The WordPress Attack, Competition and Blogging Innovation

First of all, a note to the fanboys: this is NOT an attack on WordPress. WordPress is an excellent piece of blogging software, and undoubtedly the best option for non-technical users looking to self-host. And therein lies the problem.

Back in 2003/2004 Movable Type was pretty much the predominant blogging platform for the self-hosters. And then two things broke its dominance in the market-place: a rather dumb pricing decision by Six Apart (which was rapidly corrected) and the growing wave of spam, which Six Apart was slow to get on top of. After all, there were a lot of MT blogs out there - it was worth the spammers targeting it. 

Fast forward 5 years, and WordPress has throughly usurped Movable Type's position as the leading self-hosted blogging platform. And lo, the weekend has been full of people tearing their hair out as their WordPress blogs were hacked seven ways to Sunday. Reading about people having to export, destroy and recreate their blogs was painful. Blogging is over a decade old. We should be better at this stuff by now.

But you could see it coming. It only takes a cursory search around the web to find blogs running on ancient platforms - a Movable Type 2.x here, a WordPress 1.x there.  And then the complaints started about the repeated waves of updates to the 2.8 version of the software. When people are complaining about updates, that means some people just aren't bothering to do it. And that means security vulnerabilities are staying wide open. The the odd savvy user like Suw got hacked.

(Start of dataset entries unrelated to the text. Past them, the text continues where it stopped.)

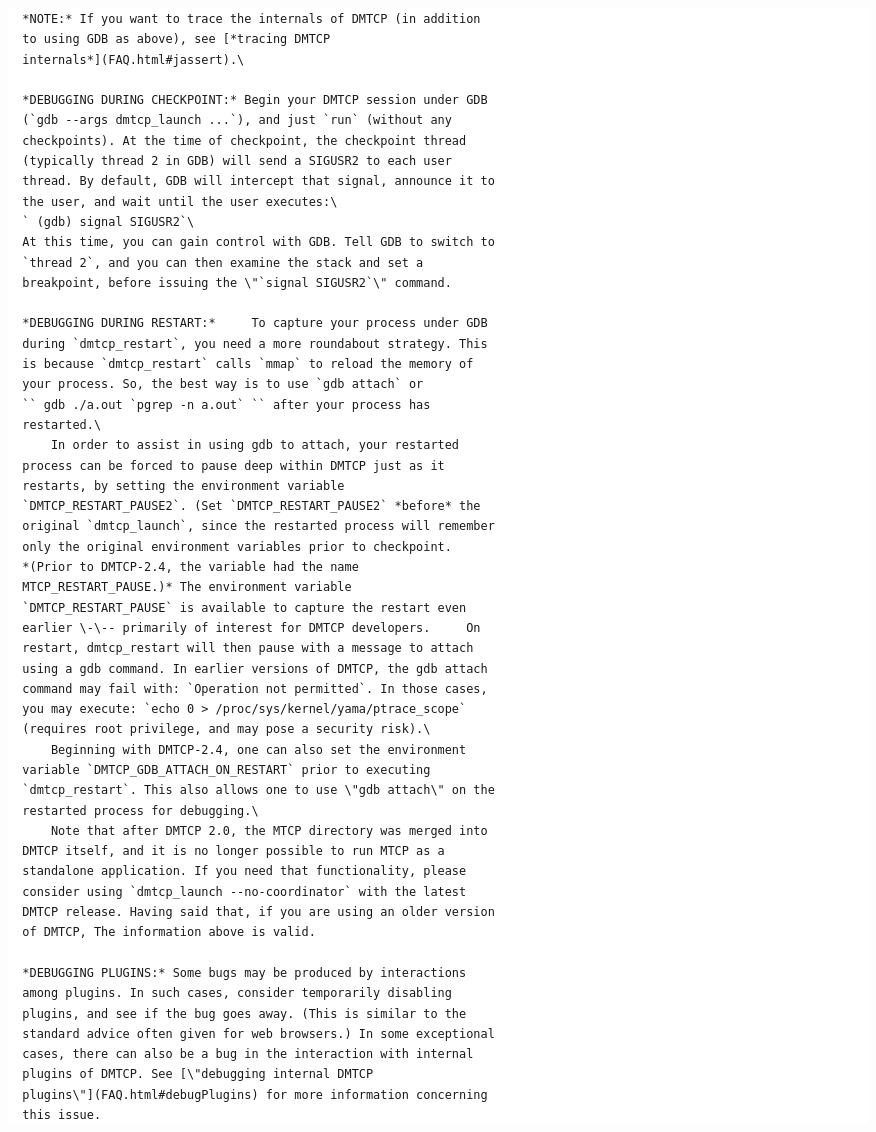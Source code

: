       *NOTE:* If you want to trace the internals of DMTCP (in addition
      to using GDB as above), see [*tracing DMTCP
      internals*](FAQ.html#jassert).\

      *DEBUGGING DURING CHECKPOINT:* Begin your DMTCP session under GDB
      (`gdb --args dmtcp_launch ...`), and just `run` (without any
      checkpoints). At the time of checkpoint, the checkpoint thread
      (typically thread 2 in GDB) will send a SIGUSR2 to each user
      thread. By default, GDB will intercept that signal, announce it to
      the user, and wait until the user executes:\
      ` (gdb) signal SIGUSR2`\
      At this time, you can gain control with GDB. Tell GDB to switch to
      `thread 2`, and you can then examine the stack and set a
      breakpoint, before issuing the \"`signal SIGUSR2`\" command.

      *DEBUGGING DURING RESTART:*     To capture your process under GDB
      during `dmtcp_restart`, you need a more roundabout strategy. This
      is because `dmtcp_restart` calls `mmap` to reload the memory of
      your process. So, the best way is to use `gdb attach` or
      `` gdb ./a.out `pgrep -n a.out` `` after your process has
      restarted.\
          In order to assist in using gdb to attach, your restarted
      process can be forced to pause deep within DMTCP just as it
      restarts, by setting the environment variable
      `DMTCP_RESTART_PAUSE2`. (Set `DMTCP_RESTART_PAUSE2` *before* the
      original `dmtcp_launch`, since the restarted process will remember
      only the original environment variables prior to checkpoint.
      *(Prior to DMTCP-2.4, the variable had the name
      MTCP_RESTART_PAUSE.)* The environment variable
      `DMTCP_RESTART_PAUSE` is available to capture the restart even
      earlier \-\-- primarily of interest for DMTCP developers.     On
      restart, dmtcp_restart will then pause with a message to attach
      using a gdb command. In earlier versions of DMTCP, the gdb attach
      command may fail with: `Operation not permitted`. In those cases,
      you may execute: `echo 0 > /proc/sys/kernel/yama/ptrace_scope`
      (requires root privilege, and may pose a security risk).\
          Beginning with DMTCP-2.4, one can also set the environment
      variable `DMTCP_GDB_ATTACH_ON_RESTART` prior to executing
      `dmtcp_restart`. This also allows one to use \"gdb attach\" on the
      restarted process for debugging.\
          Note that after DMTCP 2.0, the MTCP directory was merged into
      DMTCP itself, and it is no longer possible to run MTCP as a
      standalone application. If you need that functionality, please
      consider using `dmtcp_launch --no-coordinator` with the latest
      DMTCP release. Having said that, if you are using an older version
      of DMTCP, The information above is valid.

      *DEBUGGING PLUGINS:* Some bugs may be produced by interactions
      among plugins. In such cases, consider temporarily disabling
      plugins, and see if the bug goes away. (This is similar to the
      standard advice often given for web browsers.) In some exceptional
      cases, there can also be a bug in the interaction with internal
      plugins of DMTCP. See [\"debugging internal DMTCP
      plugins\"](FAQ.html#debugPlugins) for more information concerning
      this issue.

By Saturday, tech celebs from Robert Scoble to Andy Ihnatko got hacked. Twitter was full of the wails of the hacked, and the retweetings of the warning.

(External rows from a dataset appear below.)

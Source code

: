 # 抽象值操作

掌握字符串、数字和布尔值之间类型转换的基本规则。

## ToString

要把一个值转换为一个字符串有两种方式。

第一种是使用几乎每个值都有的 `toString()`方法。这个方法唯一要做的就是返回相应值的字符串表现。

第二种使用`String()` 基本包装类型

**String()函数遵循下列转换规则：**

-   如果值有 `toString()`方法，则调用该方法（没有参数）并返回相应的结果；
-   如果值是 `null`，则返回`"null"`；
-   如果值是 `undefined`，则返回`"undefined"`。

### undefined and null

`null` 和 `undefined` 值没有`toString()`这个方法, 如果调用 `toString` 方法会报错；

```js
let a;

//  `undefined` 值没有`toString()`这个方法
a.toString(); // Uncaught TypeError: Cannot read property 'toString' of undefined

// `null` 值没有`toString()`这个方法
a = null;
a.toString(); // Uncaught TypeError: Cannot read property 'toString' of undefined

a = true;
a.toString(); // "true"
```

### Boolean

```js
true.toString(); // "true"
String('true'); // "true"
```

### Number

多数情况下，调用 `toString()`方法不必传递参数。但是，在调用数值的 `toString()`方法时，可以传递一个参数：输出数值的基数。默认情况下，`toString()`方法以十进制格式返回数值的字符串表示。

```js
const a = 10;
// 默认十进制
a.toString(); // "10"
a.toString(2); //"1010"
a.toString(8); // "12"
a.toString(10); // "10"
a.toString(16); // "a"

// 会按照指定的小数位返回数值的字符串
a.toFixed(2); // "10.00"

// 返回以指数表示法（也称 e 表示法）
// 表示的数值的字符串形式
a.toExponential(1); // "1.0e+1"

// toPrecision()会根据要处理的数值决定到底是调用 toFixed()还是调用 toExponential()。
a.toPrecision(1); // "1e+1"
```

As I tweeted, WordPress has become Windows - so dominant that it's a huge target. And this is only going to get worse - access to millions of websites through attacking a single platform? That's just too tempting a target. 

I have to wonder when WordPress users will start switching to some other platform.

There's a reason it's not happening. They can't. There are no good alternatives for a less technical user who wants to self-host. 

There's a vocal breed of WordPress advocate who pretty much equates blogging with WordPress. The two are synonymous, they argue. They treat my continued use of Movable Type as, at best, an aberration and, at worst, a political statement. It's neither. I've just never had a compelling reason to shift off MT. It works fine for me, and pretty much always has. The irony here is that these folks have helped facilitate this attack. There are people out there who would have been far better blogging on the hosted Wordpress.com, Typepad or Squarespace, because they really don't want to be bothered with the technical stuff, but were encouraged onto self-hosted WordPress because that was "real blogging". If you're on recent versions of WordPress, upgrading is now trivial. But still too many people don't do it, just as they don't run Windows Update.

A world with only one good self-hosted blogging platform would be a poorer world - and we're dangerously close to that point. The competition that drives platform innovation would not be as strong, and the black hats have much more tempting targets to attack. For the sake of the development of this medium, we actually need a good, strong competitor to WordPress. Six Apart has, to a large degree, ceded this ground to Automattic. Although MT4 and the in-beta MT5 are both huge steps forwards as large-scale blogging platforms, they're tools for the technically-skilled at the installation and maintenance level, not the casual user. Habari and Melody aren't ready for prime time yet. But one of them could rise to be a challenger, if they're willing to look at the innovations the WordPress team have made in ease of use and maintenance, and attack them head-on. 

And we need someone to do so, and soon. Blogging is a vibrant, fast-moving and dynamic medium. And handing it over entirely to one platform, one view on what a blog should be, will only stifle it - and hand more bloggers over to the spammers.